Plain-text document sources
------------------------------------------------------------

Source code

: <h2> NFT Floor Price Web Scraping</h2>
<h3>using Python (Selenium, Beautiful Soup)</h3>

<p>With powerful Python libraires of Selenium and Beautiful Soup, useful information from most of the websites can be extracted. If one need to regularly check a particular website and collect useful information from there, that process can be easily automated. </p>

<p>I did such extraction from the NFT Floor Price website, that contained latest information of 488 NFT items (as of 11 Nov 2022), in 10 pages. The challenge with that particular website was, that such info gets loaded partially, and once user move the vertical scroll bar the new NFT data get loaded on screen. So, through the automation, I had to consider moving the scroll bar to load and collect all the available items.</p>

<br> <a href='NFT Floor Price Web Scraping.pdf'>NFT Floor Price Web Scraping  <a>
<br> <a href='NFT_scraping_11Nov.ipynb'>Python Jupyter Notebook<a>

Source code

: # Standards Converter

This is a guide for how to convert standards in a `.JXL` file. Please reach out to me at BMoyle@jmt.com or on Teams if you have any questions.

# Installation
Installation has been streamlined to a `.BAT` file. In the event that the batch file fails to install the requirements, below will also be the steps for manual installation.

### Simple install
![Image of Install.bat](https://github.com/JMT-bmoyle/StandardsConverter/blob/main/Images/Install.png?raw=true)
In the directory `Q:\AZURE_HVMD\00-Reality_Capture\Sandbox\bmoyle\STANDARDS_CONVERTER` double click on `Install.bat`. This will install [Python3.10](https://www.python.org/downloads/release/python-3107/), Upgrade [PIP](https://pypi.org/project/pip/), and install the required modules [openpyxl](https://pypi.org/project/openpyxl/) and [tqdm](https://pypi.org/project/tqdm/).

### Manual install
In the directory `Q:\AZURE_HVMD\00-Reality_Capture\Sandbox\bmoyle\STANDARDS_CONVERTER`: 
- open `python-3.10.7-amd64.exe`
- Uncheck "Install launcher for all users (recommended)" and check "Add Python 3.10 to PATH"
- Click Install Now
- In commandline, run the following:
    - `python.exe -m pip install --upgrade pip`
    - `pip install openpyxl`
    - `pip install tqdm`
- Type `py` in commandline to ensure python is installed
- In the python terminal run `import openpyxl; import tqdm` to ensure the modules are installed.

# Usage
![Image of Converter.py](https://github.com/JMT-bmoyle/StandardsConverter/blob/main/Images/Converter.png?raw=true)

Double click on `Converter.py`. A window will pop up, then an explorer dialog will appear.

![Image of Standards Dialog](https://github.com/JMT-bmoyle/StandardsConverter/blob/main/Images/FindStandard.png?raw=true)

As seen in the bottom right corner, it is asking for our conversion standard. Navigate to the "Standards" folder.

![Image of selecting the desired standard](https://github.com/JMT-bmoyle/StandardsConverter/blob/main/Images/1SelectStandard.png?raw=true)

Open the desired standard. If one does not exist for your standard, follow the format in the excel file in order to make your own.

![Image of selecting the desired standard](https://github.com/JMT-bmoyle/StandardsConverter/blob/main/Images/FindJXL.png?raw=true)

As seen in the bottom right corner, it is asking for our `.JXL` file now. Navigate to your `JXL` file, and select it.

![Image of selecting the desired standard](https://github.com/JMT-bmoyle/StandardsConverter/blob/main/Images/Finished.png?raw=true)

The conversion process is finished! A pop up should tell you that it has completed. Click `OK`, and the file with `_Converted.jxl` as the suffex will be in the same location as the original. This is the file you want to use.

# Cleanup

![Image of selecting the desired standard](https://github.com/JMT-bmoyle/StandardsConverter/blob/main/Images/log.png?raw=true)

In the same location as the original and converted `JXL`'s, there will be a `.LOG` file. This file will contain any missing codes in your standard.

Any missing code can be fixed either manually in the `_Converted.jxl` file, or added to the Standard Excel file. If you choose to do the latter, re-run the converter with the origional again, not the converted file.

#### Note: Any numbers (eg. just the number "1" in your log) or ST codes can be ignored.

------------------------------------------------------------

• **What is being asked**
Work out how many lines of the data hold the string "seen". Reply with that number alone.

• **Expected output**
2